> _What the exercise asks_: Give back, unchanged, the lines from the one containing "(MATHEMATICA IMPLEMENTATION) integration/comparison" to the end of the listing, inclusive of both.

> _Input_:

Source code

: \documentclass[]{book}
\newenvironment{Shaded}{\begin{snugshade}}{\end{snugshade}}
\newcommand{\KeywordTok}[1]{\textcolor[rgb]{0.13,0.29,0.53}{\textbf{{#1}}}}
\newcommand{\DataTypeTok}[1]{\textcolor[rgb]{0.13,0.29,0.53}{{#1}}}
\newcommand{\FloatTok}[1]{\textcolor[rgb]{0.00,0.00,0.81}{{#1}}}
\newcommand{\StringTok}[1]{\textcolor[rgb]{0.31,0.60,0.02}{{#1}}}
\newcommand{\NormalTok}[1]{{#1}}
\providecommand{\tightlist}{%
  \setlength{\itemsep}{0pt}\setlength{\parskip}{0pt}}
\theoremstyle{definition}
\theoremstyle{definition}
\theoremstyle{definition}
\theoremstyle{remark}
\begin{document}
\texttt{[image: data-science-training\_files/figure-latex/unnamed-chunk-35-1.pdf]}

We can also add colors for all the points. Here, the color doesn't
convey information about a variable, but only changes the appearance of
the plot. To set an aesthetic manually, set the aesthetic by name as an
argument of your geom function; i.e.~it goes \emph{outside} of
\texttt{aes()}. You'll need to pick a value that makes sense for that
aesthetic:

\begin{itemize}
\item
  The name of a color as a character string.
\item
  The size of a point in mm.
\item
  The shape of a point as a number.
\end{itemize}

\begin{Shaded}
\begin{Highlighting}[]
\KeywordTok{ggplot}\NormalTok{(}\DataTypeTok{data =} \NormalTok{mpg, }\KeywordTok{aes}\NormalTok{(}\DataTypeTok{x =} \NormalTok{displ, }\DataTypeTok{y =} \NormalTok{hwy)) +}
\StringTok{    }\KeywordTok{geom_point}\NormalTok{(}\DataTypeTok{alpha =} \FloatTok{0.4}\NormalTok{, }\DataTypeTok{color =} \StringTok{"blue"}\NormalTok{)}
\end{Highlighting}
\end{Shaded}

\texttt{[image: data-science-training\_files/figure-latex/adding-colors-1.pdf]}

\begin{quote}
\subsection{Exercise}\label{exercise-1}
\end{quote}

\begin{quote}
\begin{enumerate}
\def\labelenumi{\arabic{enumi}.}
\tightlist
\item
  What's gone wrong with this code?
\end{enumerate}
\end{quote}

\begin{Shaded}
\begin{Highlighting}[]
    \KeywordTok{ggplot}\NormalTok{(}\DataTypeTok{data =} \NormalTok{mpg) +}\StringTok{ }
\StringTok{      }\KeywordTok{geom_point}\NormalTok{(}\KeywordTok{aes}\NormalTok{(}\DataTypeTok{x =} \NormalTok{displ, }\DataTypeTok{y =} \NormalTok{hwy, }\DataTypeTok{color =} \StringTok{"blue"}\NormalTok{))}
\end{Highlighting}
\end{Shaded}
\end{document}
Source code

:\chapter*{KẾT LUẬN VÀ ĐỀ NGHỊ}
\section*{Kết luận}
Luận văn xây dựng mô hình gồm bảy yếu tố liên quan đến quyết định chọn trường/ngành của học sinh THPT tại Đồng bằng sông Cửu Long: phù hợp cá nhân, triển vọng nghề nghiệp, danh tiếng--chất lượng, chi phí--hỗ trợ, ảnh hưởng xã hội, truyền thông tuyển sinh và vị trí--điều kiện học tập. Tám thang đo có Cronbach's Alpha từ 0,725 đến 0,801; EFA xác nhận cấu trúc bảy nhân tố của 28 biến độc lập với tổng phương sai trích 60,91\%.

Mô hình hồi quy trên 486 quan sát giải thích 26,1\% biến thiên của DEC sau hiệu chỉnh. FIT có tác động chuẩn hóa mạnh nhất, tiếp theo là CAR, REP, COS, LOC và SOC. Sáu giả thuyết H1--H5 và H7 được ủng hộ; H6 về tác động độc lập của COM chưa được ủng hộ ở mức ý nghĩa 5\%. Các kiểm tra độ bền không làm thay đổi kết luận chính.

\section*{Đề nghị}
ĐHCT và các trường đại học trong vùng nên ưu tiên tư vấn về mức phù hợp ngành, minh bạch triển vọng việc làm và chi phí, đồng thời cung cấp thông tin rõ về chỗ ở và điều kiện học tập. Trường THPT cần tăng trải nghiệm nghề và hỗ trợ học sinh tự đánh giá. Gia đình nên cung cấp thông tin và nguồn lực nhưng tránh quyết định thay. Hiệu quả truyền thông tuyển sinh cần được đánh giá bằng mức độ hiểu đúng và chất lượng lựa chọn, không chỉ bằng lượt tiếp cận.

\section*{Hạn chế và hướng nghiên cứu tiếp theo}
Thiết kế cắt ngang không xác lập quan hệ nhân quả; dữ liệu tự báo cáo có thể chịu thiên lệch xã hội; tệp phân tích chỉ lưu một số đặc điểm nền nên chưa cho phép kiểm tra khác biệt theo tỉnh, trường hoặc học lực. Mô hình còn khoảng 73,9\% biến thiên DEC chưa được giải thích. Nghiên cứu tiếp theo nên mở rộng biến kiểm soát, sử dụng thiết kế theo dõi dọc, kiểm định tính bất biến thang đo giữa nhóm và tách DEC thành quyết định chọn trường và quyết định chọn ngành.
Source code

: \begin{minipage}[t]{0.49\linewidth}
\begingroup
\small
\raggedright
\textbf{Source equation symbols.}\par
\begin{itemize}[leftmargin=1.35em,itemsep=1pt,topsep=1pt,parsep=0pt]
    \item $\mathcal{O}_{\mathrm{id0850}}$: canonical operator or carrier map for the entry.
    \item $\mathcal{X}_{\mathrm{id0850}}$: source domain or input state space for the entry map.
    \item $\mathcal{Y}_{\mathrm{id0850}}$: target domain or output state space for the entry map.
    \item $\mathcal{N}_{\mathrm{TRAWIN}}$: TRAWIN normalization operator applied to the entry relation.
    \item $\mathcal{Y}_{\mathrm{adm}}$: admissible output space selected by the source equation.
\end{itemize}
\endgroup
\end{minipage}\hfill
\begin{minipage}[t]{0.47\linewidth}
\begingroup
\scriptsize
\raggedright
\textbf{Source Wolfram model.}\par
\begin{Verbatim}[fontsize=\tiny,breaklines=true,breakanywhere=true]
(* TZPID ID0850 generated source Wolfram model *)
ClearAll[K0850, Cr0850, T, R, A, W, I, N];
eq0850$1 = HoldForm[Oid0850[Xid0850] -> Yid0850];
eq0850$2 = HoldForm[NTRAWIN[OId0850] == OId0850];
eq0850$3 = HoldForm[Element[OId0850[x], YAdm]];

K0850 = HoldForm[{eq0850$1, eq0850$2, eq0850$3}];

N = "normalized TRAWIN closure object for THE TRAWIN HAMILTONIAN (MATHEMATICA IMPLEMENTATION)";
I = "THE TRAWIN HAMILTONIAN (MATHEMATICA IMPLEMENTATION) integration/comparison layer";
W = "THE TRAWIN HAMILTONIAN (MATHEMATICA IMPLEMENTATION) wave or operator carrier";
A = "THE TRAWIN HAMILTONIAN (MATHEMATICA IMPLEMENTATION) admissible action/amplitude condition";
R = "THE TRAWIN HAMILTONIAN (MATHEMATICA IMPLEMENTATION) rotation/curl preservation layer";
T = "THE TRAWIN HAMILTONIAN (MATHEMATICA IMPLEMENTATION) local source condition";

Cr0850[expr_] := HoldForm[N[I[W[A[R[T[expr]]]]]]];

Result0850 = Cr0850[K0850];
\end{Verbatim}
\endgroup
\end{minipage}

> _Answer to this task_:
I = "THE TRAWIN HAMILTONIAN (MATHEMATICA IMPLEMENTATION) integration/comparison layer";
W = "THE TRAWIN HAMILTONIAN (MATHEMATICA IMPLEMENTATION) wave or operator carrier";
A = "THE TRAWIN HAMILTONIAN (MATHEMATICA IMPLEMENTATION) admissible action/amplitude condition";
R = "THE TRAWIN HAMILTONIAN (MATHEMATICA IMPLEMENTATION) rotation/curl preservation layer";
T = "THE TRAWIN HAMILTONIAN (MATHEMATICA IMPLEMENTATION) local source condition";

Cr0850[expr_] := HoldForm[N[I[W[A[R[T[expr]]]]]]];

Result0850 = Cr0850[K0850];
\end{Verbatim}
\endgroup
\end{minipage}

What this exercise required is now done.